WHAT THE EXERCISE ASKS: Print only the closing part of the entries. It starts at the line containing "are learnable parameters" and includes the final line, exactly as written.

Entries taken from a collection
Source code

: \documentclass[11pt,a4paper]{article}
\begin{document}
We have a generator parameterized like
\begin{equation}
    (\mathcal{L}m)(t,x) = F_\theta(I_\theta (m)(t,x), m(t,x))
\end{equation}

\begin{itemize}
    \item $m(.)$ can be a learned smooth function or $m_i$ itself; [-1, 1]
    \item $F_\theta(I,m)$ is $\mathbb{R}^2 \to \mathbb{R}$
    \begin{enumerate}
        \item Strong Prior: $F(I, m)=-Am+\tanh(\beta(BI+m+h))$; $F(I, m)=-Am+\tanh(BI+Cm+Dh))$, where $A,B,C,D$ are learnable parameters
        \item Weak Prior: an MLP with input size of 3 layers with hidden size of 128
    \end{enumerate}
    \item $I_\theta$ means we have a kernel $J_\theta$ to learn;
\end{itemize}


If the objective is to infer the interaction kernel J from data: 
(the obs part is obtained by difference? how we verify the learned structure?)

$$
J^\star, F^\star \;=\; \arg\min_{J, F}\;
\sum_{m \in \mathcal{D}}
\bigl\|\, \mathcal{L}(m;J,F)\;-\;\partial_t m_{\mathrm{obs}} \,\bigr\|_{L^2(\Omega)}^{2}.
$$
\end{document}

ANSWER AREA:
        \item Strong Prior: $F(I, m)=-Am+\tanh(\beta(BI+m+h))$; $F(I, m)=-Am+\tanh(BI+Cm+Dh))$, where $A,B,C,D$ are learnable parameters
        \item Weak Prior: an MLP with input size of 3 layers with hidden size of 128
    \end{enumerate}
    \item $I_\theta$ means we have a kernel $J_\theta$ to learn;
\end{itemize}


If the objective is to infer the interaction kernel J from data: 
(the obs part is obtained by difference? how we verify the learned structure?)

$$
J^\star, F^\star \;=\; \arg\min_{J, F}\;
\sum_{m \in \mathcal{D}}
\bigl\|\, \mathcal{L}(m;J,F)\;-\;\partial_t m_{\mathrm{obs}} \,\bigr\|_{L^2(\Omega)}^{2}.
$$
\end{document}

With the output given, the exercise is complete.